(Goal of the exercise) Read the records below and report each line in which "when" occurs.

== Supplied information ==

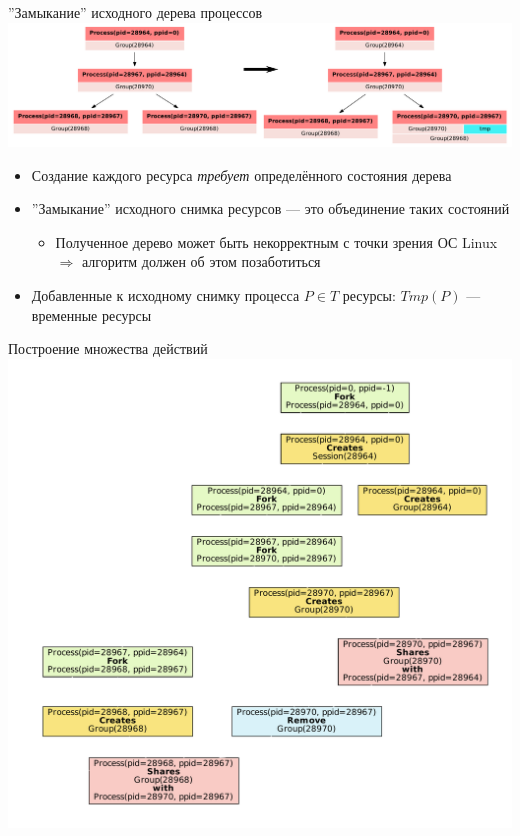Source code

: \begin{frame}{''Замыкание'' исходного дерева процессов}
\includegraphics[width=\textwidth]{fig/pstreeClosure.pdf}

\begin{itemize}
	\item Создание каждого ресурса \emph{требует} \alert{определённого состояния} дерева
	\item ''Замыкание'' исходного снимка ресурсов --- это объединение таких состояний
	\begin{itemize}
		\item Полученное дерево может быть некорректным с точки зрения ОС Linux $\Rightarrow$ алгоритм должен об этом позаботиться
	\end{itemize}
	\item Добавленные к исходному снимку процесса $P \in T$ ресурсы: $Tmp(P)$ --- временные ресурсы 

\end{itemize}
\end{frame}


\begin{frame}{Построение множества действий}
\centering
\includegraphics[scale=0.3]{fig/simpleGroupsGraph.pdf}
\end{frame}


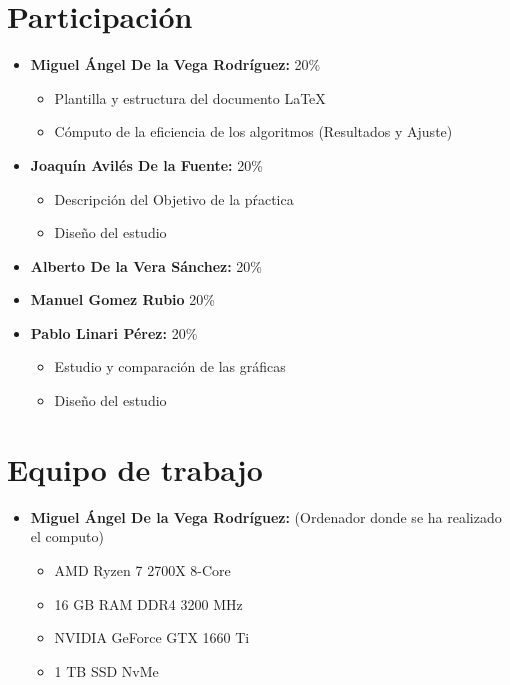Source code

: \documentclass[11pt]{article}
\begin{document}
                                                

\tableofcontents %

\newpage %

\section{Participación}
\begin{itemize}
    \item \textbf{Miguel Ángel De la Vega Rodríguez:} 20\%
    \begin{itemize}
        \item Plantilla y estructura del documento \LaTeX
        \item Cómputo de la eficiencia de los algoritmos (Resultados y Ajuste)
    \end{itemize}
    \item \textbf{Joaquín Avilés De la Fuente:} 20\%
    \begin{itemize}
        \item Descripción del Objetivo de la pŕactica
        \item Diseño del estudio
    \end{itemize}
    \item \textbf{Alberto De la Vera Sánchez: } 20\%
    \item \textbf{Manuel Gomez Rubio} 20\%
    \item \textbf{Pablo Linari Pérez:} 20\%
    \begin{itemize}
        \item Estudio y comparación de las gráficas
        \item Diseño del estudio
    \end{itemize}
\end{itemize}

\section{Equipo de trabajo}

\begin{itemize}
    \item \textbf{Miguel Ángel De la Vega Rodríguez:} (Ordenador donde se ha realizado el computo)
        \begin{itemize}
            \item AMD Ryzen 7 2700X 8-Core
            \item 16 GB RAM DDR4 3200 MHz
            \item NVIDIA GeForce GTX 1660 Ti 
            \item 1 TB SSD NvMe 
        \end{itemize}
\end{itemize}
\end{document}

===
== Supplied information ==

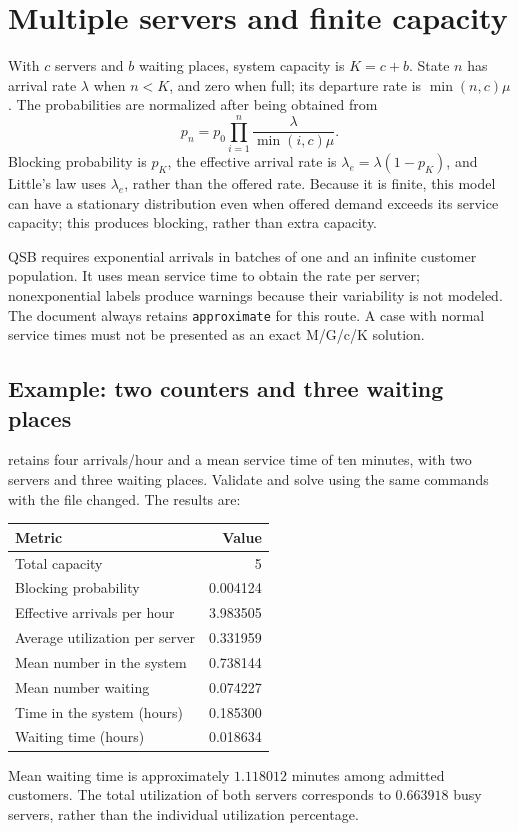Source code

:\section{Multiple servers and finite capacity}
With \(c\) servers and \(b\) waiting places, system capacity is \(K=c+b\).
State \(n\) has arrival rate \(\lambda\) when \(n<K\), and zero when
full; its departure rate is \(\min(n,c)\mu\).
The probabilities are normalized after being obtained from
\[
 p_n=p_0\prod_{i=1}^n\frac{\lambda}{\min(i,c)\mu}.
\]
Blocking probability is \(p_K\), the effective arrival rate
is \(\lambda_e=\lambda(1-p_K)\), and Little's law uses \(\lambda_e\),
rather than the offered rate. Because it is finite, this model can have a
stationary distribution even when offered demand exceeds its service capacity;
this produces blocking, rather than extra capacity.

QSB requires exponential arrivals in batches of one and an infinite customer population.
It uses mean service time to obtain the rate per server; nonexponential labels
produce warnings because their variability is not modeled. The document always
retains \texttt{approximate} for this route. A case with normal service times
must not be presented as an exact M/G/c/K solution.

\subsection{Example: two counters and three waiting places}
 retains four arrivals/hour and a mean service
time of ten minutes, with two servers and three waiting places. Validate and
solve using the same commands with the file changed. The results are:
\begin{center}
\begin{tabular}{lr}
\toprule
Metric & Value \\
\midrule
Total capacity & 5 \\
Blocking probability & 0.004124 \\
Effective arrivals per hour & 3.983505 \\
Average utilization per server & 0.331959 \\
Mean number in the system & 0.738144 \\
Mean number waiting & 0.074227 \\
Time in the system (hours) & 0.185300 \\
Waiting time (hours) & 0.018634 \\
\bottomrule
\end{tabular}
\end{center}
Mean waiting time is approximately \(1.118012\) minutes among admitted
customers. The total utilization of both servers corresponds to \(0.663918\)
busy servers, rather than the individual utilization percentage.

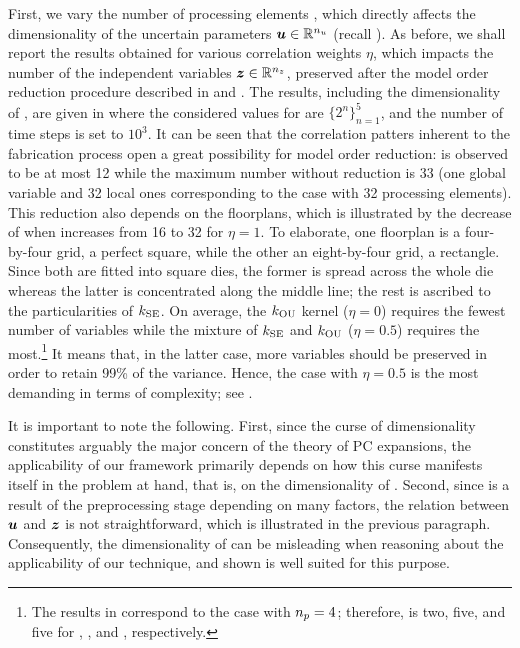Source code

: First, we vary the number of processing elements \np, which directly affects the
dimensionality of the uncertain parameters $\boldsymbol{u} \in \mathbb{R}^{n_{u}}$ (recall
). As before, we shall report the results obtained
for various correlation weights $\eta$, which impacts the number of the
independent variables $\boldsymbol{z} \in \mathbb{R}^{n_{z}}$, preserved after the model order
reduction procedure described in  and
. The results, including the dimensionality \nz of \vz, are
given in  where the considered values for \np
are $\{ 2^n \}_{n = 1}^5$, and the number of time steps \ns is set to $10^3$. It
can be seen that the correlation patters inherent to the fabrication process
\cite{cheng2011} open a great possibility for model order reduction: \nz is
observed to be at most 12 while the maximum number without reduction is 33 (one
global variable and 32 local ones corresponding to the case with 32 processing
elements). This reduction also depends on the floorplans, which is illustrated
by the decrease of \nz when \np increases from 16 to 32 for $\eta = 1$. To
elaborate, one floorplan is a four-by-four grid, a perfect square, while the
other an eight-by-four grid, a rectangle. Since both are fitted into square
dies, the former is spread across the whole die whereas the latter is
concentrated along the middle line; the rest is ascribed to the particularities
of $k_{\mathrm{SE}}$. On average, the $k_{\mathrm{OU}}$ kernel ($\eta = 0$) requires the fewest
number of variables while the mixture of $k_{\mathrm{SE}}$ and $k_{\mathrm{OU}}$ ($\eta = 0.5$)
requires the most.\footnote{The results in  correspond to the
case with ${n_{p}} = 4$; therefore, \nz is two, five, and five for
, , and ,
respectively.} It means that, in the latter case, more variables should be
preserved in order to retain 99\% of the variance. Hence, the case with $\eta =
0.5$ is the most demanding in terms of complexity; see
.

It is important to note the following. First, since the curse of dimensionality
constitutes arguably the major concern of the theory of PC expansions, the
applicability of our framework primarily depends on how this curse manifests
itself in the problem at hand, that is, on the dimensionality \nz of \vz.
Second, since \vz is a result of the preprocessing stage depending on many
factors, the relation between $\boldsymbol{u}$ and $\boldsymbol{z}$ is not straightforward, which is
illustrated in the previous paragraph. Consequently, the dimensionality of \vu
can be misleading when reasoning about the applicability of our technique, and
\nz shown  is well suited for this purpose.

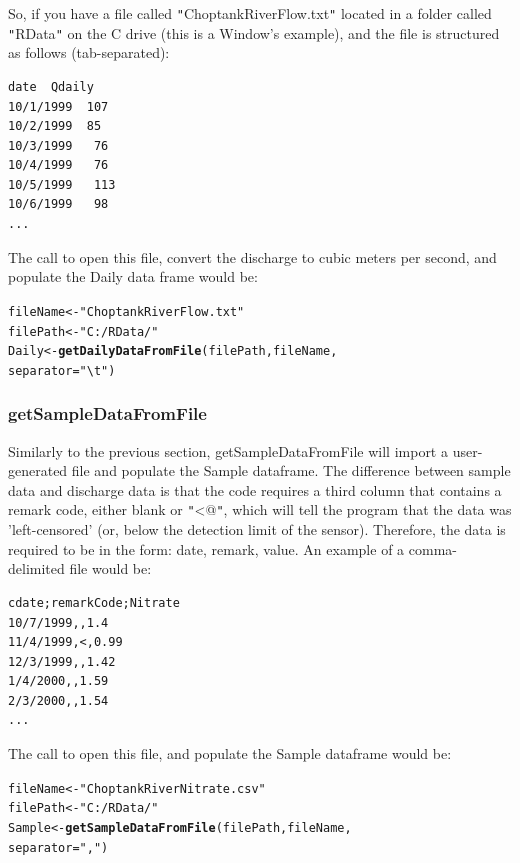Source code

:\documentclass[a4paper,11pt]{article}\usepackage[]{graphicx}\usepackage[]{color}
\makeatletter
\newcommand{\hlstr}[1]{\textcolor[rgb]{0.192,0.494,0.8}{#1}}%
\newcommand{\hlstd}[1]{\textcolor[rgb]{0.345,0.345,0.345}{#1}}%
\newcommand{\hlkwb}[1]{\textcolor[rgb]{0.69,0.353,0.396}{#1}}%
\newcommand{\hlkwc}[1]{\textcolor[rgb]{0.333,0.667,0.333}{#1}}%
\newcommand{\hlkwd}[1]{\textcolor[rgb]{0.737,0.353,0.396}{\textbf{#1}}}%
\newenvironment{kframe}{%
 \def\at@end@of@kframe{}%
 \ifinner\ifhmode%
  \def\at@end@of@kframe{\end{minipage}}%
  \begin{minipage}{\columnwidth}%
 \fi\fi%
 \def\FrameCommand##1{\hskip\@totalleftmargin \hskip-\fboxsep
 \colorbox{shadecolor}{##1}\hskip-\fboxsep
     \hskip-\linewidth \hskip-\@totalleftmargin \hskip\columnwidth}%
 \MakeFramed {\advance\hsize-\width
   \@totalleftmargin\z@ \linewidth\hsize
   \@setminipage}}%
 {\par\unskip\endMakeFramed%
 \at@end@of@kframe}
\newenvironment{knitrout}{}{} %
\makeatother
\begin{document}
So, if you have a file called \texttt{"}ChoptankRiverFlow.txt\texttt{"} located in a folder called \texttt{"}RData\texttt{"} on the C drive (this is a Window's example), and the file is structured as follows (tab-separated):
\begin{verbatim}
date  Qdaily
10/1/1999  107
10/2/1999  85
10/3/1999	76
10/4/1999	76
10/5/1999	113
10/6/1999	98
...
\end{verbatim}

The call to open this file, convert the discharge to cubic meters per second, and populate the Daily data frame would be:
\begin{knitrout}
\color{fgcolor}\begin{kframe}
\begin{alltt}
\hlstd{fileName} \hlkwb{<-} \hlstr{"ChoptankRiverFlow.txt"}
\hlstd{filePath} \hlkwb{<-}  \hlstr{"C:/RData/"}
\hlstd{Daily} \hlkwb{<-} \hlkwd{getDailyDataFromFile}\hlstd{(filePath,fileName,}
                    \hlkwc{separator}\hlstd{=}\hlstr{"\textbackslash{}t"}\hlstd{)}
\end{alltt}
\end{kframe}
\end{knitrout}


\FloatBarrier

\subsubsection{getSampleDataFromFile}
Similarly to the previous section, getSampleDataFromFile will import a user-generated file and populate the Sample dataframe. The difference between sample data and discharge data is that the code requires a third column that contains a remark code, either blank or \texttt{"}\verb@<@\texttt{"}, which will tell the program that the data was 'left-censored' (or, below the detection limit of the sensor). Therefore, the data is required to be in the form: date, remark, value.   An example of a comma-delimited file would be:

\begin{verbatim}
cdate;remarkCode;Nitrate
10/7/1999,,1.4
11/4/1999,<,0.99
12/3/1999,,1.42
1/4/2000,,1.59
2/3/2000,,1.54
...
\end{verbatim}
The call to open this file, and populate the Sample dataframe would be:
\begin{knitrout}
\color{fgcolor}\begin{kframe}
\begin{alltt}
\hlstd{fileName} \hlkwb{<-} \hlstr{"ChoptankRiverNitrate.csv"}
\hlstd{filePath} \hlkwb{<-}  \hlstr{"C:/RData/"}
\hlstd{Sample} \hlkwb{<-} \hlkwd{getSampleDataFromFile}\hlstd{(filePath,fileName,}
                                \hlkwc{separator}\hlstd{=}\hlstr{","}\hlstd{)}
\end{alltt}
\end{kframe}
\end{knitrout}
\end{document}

===

(Answer)
State \(n\) has arrival rate \(\lambda\) when \(n<K\), and zero when
stationary distribution even when offered demand exceeds its service capacity;
by the decrease of \nz when \np increases from 16 to 32 for $\eta = 1$. To
can be misleading when reasoning about the applicability of our technique, and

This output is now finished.